KEY_FILE="$SERVICE_DIR/$CERT_NAME.key.pem"
CSR_FILE="$SERVICE_DIR/$CERT_NAME.csr"
CERT_FILE="$SERVICE_DIR/$CERT_NAME.crt.pem"
EXT_FILE="$SERVICE_DIR/v3.ext"

# 2. Create the service's private directory
mkdir -p $SERVICE_DIR
chmod 700 $SERVICE_DIR

# 3. Generate the service's Private Key
echo "--- 1. Generating Private Key ($CERT_NAME.key.pem) ---"
openssl genrsa -out $KEY_FILE 4096
chmod 400 $KEY_FILE

# 4. Create the SAN (Subject Alternative Name) config file
# This is critical for modern browser compatibility.
echo "--- 2. Creating SAN config file (v3.ext) ---"
cat > $EXT_FILE <<- EOM
[ v3_ext ]
subjectAltName = @alt_names
[alt_names]
DNS.1 = $CERT_NAME
DNS.2 = localhost
IP.1 = 127.0.0.1
EOM

# 5. Generate a Certificate Signing Request (CSR)
echo "--- 3. Generating Certificate Signing Request ($CERT_NAME.csr) ---"
openssl req -new -sha256 \
      -key $KEY_FILE \
      -subj "/C=ZA/ST=Gauteng/L=Johannesburg/O=Local CICD Stack/CN=$CERT_NAME" \
      -out $CSR_FILE

# 6. Sign the CSR with our Root CA
echo "--- 4. Signing the certificate with our Root CA ---"
openssl ca -config openssl.cnf \
      -extensions v3_ext -extfile $EXT_FILE \
      -days 365 -notext -md sha256 \
      -passin pass:$CA_PASSWORD \
      -in $CSR_FILE \
      -out $CERT_FILE \
      -batch # Use non-interactive "batch" mode

# 7. Clean up temporary files
rm $CSR_FILE
rm $EXT_FILE

echo "--- Successfully issued certificate for $SERVICE_NAME ---"
echo "Certificate: $CERT_FILE"
echo "Verifying SANs..."

# 8. Verify the certificate's SANs
openssl x509 -in $CERT_FILE -noout -text | grep -A1 "Subject Alternative Name"

4.3 Deconstruction (The SAN "Gotcha")

This script is the heart of our PKI, and it contains two critical, "first principles" lessons that we discovered during our testing.

Lesson 1: The "SAN Gotcha" (Why CN is Deprecated)

The most important part of this script is Step 4. We don't just generate a CSR; we first create a temporary config file called v3.ext:

# (Inside 02-issue-service-cert.sh)
cat > $EXT_FILE <<- EOM
[ v3_ext ]
subjectAltName = @alt_names
[alt_names]
DNS.1 = $CERT_NAME
DNS.2 = localhost
IP.1 = 127.0.0.1
EOM

This is the Subject Alternative Name (SAN) field.
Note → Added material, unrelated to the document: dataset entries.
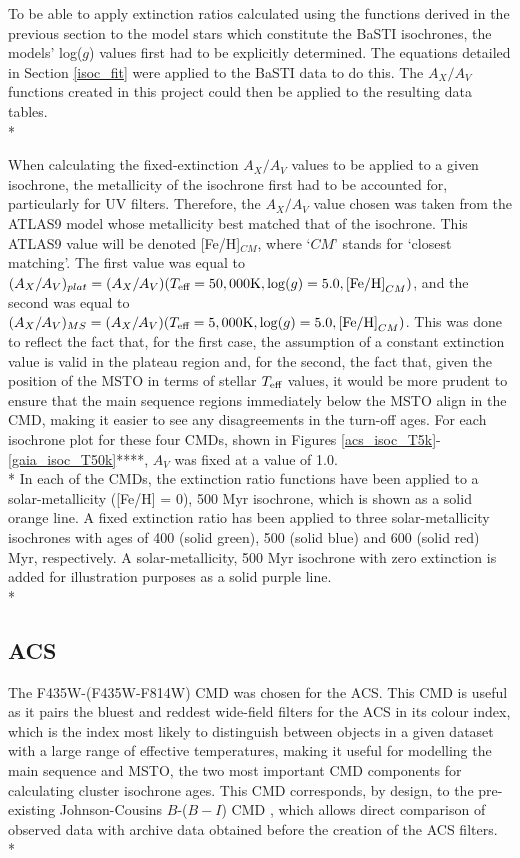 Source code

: \documentclass[12pt, a4paper]{report}
\begin{document}
To be able to apply extinction ratios calculated using the functions derived in the previous section to the model stars which constitute the BaSTI isochrones, the models' log($g$) values first had to be explicitly determined. The equations detailed in Section \ref{isoc_fit} were applied to the BaSTI data to do this. The $A_{X}/A_{V}$ functions created in this project could then be applied to the resulting data tables. \\*

When calculating the fixed-extinction $A_{X}/A_{V}$ values to be applied to a given isochrone, the metallicity of the isochrone first had to be accounted for, particularly for UV filters. Therefore, the $A_{X}/A_{V}$ value chosen was taken from the ATLAS9 model whose metallicity best matched that of the isochrone. This ATLAS9 value will be denoted [Fe/H]$_{CM}$, where `$CM$' stands for `closest matching'. The first value was equal to $(A_{X}/A_{V})_{plat} = (A_{X}/A_{V})(T_{\textnormal{eff}} = 50,000\textnormal{K},\log(g) = 5.0,\textnormal{[Fe/H]}_{CM})$, and the second was equal to $(A_{X}/A_{V})_{MS} = (A_{X}/A_{V})(T_{\textnormal{eff}} = 5,000\textnormal{K},\log(g) = 5.0,\textnormal{[Fe/H]}_{CM})$. This was done to reflect the fact that, for the first case, the assumption of a constant extinction value is valid in the plateau region and, for the second, the fact that, given the position of the MSTO in terms of stellar $T_{\textnormal{eff}}$ values, it would be more prudent to ensure that the main sequence regions immediately below the MSTO align in the CMD, making it easier to see any disagreements in the turn-off ages. For each isochrone plot for these four CMDs, shown in Figures \ref{acs_isoc_T5k}-\ref{gaia_isoc_T50k}****, $A_{V}$ was fixed at a value of 1.0.\\*
In each of the CMDs, the extinction ratio functions have been applied to a solar-metallicity ([Fe/H] = 0), 500 Myr isochrone, which is shown as a solid orange line. A fixed extinction ratio has been applied to three solar-metallicity isochrones with ages of 400 (solid green), 500 (solid blue) and 600 (solid red) Myr, respectively. A solar-metallicity, 500 Myr isochrone with zero extinction is added for illustration purposes as a solid purple line.\\*

\subsection{ACS} \label{ACS_isoc}
The F435W-(F435W-F814W) CMD was chosen for the ACS. This CMD is useful as it pairs the bluest and reddest wide-field filters for the ACS in its colour index, which is the index most likely to distinguish between objects in a given dataset with a large range of effective temperatures, making it useful for modelling the main sequence and MSTO, the two most important CMD components for calculating cluster isochrone ages. This CMD corresponds, by design, to the pre-existing Johnson-Cousins $B$-($B-I$) CMD \citep{2005PASP..117.1049S}, which allows direct comparison of observed data with archive data obtained before the creation of the ACS filters.\\*
\end{document}
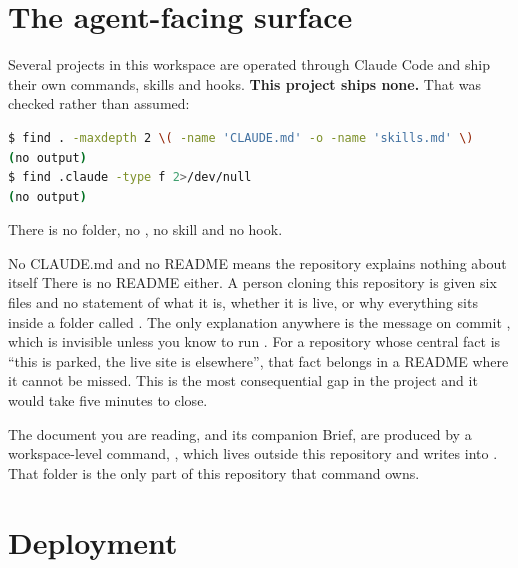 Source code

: \documentclass[11pt,a4paper]{article}
\begin{document}
\section{The agent-facing surface}

Several projects in this workspace are operated through Claude Code and ship
their own commands, skills and hooks. \textbf{This project ships none.} That was
checked rather than assumed:

\begin{lstlisting}[language=bash,caption={The check, and its result}]
$ find . -maxdepth 2 \( -name 'CLAUDE.md' -o -name 'skills.md' \)
(no output)
$ find .claude -type f 2>/dev/null
(no output)
\end{lstlisting}

There is no  folder, no , no skill and no hook.

\begin{honest}{No CLAUDE.md and no README means the repository explains nothing
about itself}
There is no README either. A person cloning this repository is given six files
and no statement of what it is, whether it is live, or why everything sits inside
a folder called . The only explanation anywhere is the
message on commit , which is invisible unless you know to run
. For a repository whose central fact is ``this is parked, the live
site is elsewhere'', that fact belongs in a README where it cannot be missed. This
is the most consequential gap in the project and it would take five minutes to
close.
\end{honest}

The document you are reading, and its companion Brief, are produced by a
workspace-level command, , which lives outside this
repository and writes into . That folder is the only part
of this repository that command owns.

\section{Deployment}
\end{document}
In the early days of the internet, browsers only checked the Common Name (CN) (which we set in Step 5 with -subj "/CN=...").

However, this CN field was ambiguous and is now deprecated. All modern browsers and tools (including Java) ignore the CN field and only validate the SAN list.

Our script fixes this by:

1. Creating a v3.ext file that defines the SAN extension (subjectAltName = @alt_names).
2. Populating the [alt_names] list with all the names this certificate should be valid for.
3. Telling openssl ca to use these extensions with the -extensions v3_ext -extfile $EXT_FILE flags.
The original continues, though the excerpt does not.